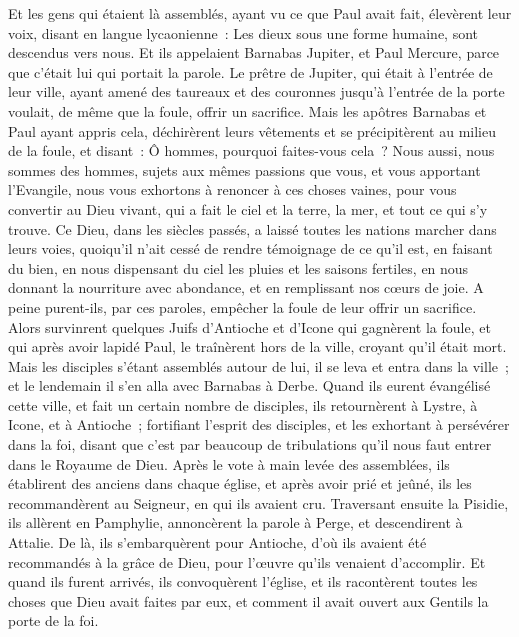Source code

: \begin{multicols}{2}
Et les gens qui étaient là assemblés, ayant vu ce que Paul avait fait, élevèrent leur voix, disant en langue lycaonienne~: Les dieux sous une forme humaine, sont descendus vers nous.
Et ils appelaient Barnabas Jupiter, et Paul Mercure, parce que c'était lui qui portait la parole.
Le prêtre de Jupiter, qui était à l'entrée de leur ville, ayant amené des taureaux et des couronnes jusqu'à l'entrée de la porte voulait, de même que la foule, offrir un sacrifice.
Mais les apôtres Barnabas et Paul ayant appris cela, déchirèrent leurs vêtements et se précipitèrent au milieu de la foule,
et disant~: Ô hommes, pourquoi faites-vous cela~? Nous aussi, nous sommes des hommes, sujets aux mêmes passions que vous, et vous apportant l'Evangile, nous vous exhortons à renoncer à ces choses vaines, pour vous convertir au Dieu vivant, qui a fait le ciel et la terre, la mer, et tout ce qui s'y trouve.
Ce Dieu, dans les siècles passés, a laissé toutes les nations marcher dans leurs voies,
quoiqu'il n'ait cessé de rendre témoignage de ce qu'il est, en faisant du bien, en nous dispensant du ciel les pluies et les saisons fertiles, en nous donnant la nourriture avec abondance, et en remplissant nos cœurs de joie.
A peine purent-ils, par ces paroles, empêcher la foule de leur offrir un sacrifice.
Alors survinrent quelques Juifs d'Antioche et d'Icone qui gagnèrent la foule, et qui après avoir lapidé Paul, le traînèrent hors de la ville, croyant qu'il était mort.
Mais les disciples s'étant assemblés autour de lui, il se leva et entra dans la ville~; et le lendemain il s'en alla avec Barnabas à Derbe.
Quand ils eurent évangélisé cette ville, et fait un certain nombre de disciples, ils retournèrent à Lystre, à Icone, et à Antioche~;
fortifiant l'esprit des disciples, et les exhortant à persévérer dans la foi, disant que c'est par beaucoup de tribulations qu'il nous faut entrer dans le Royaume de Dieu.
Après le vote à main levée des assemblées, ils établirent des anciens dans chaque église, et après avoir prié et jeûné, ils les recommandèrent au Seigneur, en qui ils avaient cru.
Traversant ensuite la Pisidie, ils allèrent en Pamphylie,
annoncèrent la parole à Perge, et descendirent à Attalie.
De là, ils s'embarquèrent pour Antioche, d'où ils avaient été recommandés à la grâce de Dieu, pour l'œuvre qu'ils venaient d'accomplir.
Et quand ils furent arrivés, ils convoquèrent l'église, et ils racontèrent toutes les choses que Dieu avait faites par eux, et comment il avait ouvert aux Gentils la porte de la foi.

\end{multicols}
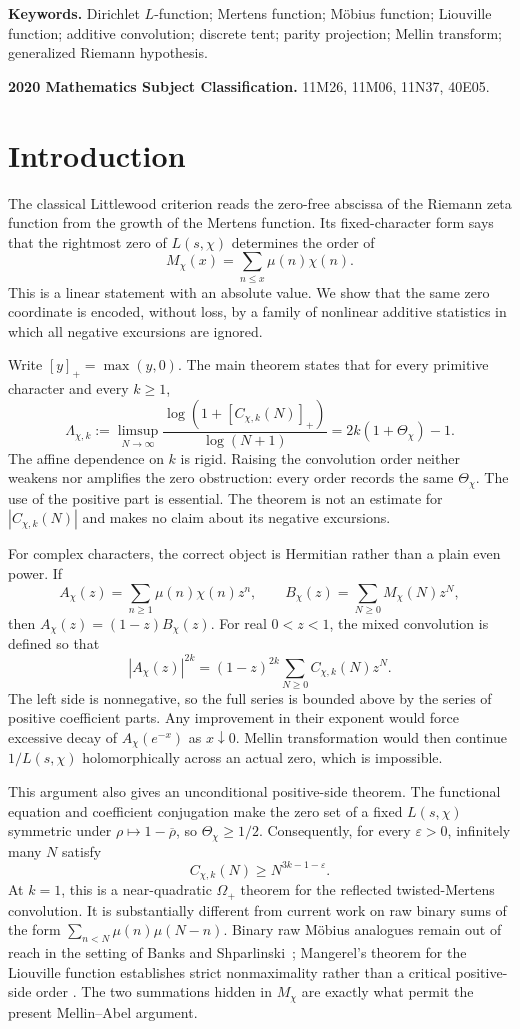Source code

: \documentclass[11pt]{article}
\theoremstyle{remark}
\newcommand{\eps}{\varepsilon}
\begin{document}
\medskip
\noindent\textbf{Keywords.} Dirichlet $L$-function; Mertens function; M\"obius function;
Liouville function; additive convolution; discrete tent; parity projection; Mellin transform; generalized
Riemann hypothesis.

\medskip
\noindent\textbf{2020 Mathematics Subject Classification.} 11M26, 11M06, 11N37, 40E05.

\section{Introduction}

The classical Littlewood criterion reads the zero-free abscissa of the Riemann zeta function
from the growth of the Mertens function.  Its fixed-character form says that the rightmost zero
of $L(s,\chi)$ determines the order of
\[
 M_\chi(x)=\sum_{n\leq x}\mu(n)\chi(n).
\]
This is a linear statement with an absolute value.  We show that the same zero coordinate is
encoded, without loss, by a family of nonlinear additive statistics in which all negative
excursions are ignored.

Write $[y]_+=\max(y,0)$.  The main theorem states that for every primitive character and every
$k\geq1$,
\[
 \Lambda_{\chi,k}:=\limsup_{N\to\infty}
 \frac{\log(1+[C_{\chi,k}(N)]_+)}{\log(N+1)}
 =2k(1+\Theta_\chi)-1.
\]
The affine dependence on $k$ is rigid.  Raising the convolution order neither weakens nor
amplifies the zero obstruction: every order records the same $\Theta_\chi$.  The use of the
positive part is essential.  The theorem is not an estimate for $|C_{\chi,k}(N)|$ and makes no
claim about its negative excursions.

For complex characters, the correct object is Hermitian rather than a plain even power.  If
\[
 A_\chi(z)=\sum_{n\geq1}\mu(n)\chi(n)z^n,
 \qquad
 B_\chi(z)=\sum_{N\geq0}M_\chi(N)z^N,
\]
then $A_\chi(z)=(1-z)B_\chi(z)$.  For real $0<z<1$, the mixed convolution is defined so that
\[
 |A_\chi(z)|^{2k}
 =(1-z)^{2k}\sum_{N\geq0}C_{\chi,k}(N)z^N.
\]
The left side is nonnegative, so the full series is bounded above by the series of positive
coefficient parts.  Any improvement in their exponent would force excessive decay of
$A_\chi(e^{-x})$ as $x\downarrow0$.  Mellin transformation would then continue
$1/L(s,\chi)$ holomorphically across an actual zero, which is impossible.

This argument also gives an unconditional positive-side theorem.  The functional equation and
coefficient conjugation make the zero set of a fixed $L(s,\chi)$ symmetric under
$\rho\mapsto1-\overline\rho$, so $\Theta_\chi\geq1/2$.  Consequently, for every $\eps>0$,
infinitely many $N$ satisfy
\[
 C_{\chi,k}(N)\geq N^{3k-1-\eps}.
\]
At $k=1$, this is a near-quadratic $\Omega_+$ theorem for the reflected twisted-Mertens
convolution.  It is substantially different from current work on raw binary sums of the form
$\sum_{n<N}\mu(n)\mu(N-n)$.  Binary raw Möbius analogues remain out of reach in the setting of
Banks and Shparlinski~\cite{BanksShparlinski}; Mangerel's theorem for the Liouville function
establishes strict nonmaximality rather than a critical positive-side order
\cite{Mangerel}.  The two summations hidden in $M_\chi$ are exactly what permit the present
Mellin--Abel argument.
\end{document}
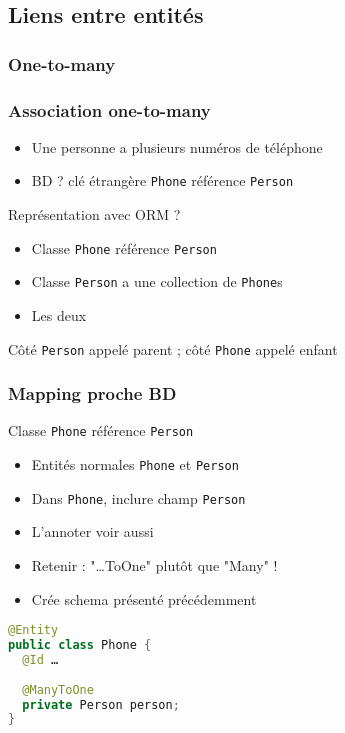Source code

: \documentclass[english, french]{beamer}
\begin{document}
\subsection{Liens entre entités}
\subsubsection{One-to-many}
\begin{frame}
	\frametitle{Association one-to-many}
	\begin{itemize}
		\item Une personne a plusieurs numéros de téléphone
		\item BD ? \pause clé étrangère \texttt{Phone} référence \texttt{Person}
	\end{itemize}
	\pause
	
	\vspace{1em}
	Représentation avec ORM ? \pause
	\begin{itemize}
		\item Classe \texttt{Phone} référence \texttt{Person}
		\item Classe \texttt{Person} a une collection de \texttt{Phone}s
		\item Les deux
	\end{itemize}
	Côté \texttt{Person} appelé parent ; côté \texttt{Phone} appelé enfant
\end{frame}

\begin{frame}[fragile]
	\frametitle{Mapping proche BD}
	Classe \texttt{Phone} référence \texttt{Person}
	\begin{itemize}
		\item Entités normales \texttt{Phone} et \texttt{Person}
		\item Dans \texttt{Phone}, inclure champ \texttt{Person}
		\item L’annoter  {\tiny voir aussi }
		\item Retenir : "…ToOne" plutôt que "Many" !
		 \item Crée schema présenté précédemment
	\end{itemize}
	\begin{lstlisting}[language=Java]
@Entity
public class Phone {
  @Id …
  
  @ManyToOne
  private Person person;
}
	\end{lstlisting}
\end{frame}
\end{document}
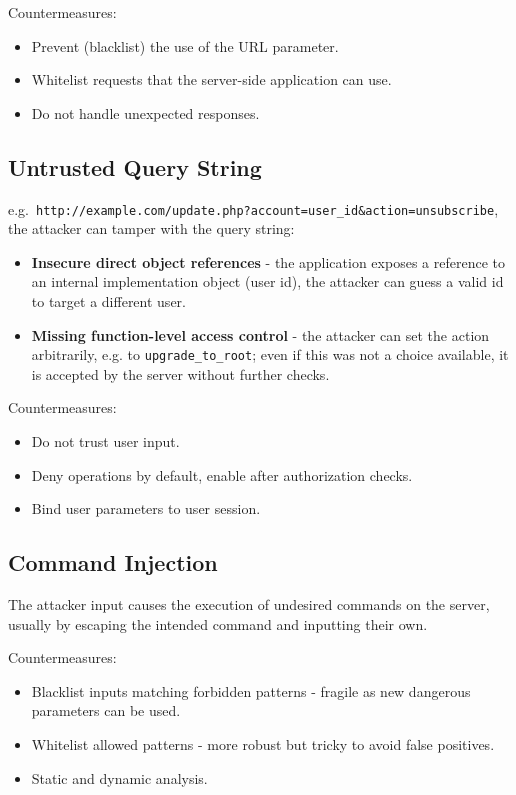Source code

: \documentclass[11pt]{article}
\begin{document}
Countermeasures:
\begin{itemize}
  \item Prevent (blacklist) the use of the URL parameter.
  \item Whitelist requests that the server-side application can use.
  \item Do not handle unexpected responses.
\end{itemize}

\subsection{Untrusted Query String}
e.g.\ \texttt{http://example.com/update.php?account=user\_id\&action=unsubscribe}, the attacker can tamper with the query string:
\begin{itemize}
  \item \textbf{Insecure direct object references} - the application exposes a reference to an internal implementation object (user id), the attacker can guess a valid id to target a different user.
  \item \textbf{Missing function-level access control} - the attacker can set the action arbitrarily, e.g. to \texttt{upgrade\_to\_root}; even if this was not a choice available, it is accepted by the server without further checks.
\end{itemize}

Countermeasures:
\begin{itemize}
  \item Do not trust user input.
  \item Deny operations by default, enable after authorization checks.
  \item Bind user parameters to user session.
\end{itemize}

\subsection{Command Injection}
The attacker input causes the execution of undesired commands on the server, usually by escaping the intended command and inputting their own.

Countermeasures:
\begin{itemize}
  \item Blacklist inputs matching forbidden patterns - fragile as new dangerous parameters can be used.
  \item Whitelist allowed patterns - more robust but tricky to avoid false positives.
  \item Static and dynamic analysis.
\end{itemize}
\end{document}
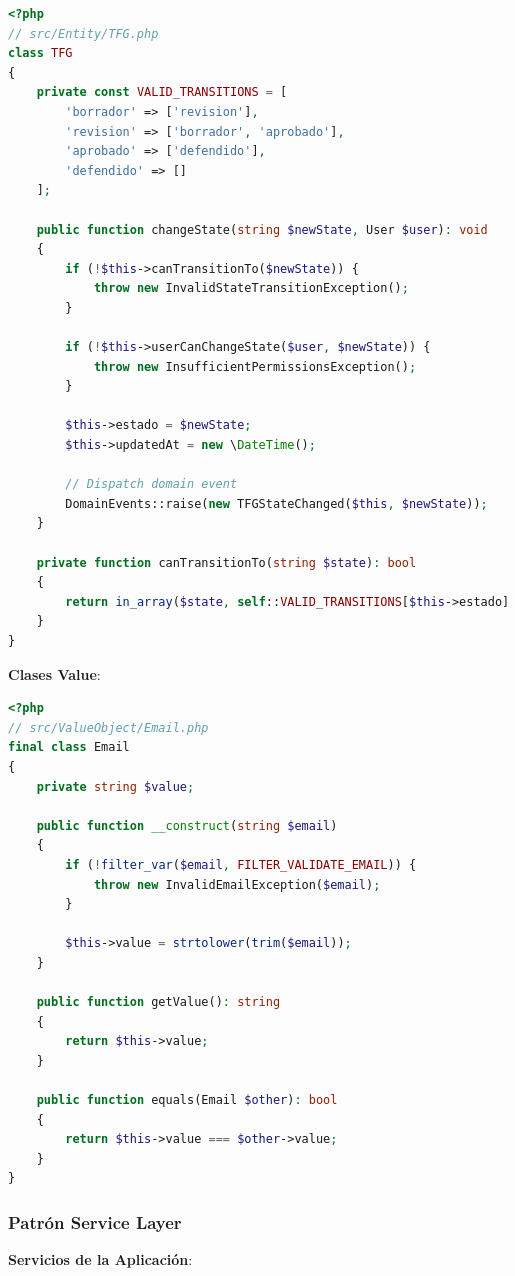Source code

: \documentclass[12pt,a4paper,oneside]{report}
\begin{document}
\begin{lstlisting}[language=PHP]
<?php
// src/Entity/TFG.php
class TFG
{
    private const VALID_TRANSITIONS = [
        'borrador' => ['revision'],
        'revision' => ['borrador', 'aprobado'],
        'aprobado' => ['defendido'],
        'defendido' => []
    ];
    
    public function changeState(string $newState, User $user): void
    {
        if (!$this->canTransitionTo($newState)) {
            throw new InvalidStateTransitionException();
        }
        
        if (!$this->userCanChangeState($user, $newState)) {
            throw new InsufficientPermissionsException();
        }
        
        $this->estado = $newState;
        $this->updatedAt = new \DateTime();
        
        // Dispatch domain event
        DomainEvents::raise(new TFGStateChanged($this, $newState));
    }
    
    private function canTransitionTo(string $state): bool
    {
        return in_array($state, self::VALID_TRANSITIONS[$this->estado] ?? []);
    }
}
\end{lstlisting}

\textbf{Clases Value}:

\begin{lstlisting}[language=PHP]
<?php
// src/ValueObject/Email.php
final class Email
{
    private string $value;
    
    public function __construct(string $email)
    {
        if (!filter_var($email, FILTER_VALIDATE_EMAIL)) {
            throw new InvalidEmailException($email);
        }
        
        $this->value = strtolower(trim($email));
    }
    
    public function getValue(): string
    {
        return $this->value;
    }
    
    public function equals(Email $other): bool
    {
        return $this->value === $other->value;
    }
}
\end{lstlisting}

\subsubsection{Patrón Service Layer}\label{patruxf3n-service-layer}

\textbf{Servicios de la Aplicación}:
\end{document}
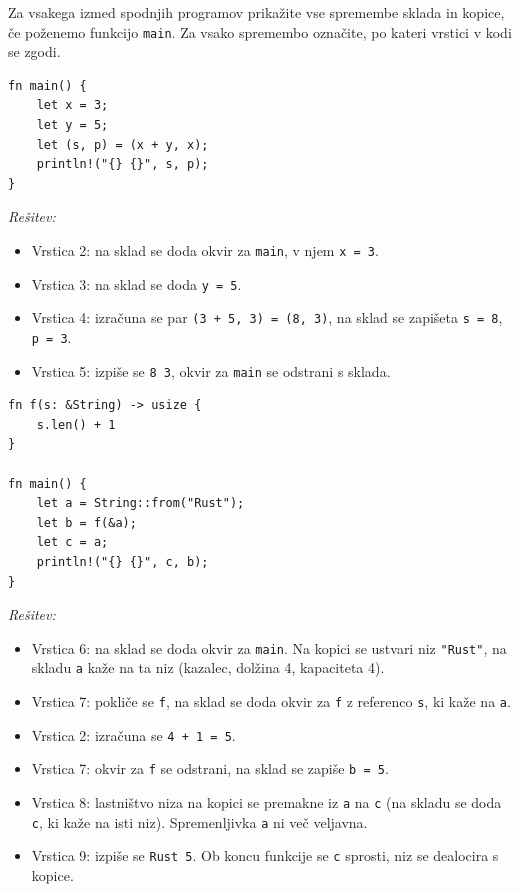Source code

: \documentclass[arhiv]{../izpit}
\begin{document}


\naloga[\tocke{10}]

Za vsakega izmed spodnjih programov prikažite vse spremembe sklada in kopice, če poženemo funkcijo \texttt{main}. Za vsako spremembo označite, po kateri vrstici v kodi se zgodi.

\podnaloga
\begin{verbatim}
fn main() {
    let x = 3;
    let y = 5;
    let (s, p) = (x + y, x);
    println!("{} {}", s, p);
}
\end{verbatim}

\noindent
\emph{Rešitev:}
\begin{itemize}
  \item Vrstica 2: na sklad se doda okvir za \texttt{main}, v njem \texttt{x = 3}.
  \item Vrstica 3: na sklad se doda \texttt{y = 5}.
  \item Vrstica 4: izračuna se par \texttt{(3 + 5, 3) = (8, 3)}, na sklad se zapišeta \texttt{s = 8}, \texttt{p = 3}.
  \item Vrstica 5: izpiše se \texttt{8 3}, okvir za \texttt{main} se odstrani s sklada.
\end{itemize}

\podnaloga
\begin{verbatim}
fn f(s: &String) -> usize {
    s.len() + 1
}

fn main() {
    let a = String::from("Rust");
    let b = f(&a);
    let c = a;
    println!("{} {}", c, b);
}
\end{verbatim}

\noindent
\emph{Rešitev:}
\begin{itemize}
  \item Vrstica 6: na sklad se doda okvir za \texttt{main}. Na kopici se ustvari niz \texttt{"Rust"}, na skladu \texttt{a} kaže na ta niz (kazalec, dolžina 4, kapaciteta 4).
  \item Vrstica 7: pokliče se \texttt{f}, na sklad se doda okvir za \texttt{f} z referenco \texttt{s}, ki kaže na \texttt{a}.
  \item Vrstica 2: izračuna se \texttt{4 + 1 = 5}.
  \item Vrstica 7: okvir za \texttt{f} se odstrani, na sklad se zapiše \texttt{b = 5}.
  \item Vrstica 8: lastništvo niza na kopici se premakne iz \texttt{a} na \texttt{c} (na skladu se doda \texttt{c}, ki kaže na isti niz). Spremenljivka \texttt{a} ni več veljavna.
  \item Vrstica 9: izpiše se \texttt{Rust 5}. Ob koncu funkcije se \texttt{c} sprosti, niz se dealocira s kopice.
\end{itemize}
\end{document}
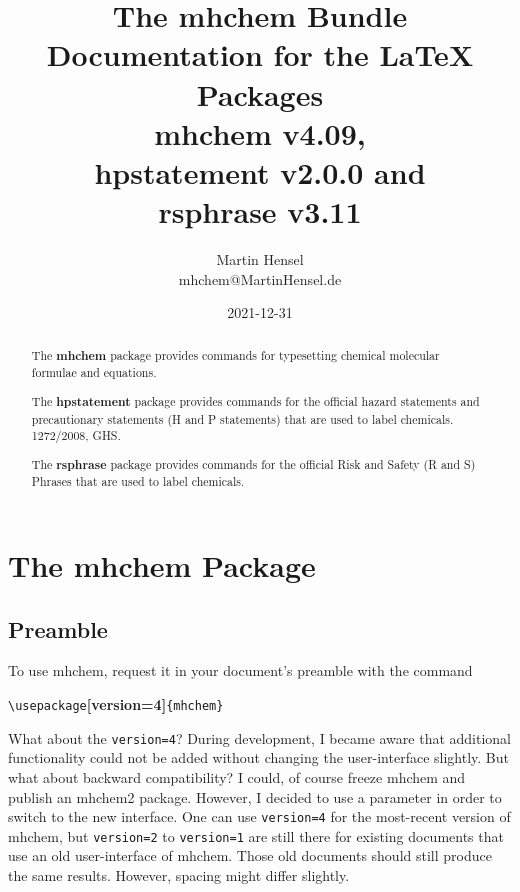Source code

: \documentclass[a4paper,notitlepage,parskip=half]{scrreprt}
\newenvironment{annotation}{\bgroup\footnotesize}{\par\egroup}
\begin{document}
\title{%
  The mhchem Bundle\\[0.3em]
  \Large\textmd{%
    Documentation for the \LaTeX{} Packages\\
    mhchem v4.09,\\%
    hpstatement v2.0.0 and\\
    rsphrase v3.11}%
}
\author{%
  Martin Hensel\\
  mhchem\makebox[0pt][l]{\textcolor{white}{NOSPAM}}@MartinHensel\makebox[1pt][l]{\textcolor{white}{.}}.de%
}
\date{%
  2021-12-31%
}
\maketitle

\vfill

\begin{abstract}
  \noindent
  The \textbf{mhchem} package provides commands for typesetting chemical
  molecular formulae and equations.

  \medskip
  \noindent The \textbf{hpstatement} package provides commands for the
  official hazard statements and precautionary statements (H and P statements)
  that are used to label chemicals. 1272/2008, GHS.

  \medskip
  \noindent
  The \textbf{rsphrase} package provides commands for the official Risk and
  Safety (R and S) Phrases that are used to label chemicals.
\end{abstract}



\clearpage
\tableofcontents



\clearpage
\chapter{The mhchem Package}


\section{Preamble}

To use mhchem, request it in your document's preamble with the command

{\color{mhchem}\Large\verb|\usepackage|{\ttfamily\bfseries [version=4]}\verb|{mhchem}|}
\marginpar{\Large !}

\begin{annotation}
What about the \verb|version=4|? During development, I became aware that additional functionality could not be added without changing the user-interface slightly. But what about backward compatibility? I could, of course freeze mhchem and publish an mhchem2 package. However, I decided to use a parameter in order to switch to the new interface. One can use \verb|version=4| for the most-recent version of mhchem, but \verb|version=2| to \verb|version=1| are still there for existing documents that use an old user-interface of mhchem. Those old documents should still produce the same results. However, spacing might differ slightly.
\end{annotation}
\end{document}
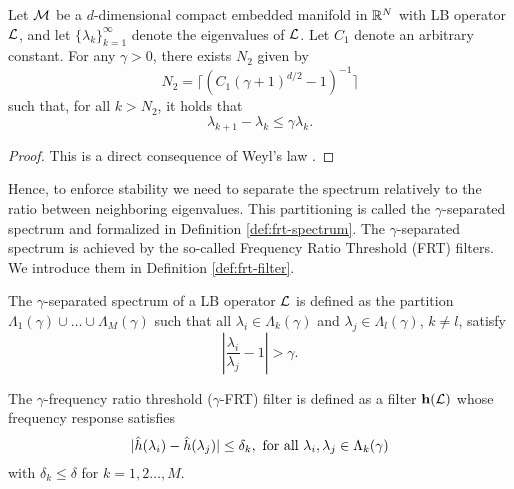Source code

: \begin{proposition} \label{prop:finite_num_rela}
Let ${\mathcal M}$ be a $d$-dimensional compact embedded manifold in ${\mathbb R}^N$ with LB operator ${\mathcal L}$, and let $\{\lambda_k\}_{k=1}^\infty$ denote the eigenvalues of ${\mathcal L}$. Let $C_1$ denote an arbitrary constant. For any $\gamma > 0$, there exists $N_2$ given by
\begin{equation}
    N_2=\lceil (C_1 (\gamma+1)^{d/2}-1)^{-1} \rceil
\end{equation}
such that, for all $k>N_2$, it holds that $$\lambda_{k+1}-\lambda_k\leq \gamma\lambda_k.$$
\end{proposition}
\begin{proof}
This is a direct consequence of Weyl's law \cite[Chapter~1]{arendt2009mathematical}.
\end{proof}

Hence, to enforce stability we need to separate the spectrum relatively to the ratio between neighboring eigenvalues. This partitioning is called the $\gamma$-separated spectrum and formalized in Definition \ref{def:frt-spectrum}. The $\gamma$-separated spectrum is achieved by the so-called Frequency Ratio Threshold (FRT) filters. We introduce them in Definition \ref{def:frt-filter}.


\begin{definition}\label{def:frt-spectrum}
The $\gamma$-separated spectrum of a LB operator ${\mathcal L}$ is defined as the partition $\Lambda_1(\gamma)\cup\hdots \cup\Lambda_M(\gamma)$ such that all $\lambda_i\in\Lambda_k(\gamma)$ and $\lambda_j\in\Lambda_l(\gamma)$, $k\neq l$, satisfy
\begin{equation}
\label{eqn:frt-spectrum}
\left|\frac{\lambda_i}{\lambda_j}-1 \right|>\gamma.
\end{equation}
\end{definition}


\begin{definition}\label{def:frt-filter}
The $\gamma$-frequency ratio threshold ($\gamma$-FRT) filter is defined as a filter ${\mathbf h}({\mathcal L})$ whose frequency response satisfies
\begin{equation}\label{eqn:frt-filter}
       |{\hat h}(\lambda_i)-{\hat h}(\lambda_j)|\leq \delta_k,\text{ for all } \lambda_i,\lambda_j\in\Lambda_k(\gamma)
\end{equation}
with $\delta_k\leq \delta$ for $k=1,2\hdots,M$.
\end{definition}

• • • • •

What to produce: Print only the lines from the first line of the data above through the one containing "Mais les apôtres", exactly as they are, with pictures omitted.

Answer to this exercise:
Source code

: \begin{multicols}{2}
Et les gens qui étaient là assemblés, ayant vu ce que Paul avait fait, élevèrent leur voix, disant en langue lycaonienne~: Les dieux sous une forme humaine, sont descendus vers nous.
Et ils appelaient Barnabas Jupiter, et Paul Mercure, parce que c'était lui qui portait la parole.
Le prêtre de Jupiter, qui était à l'entrée de leur ville, ayant amené des taureaux et des couronnes jusqu'à l'entrée de la porte voulait, de même que la foule, offrir un sacrifice.
Mais les apôtres Barnabas et Paul ayant appris cela, déchirèrent leurs vêtements et se précipitèrent au milieu de la foule,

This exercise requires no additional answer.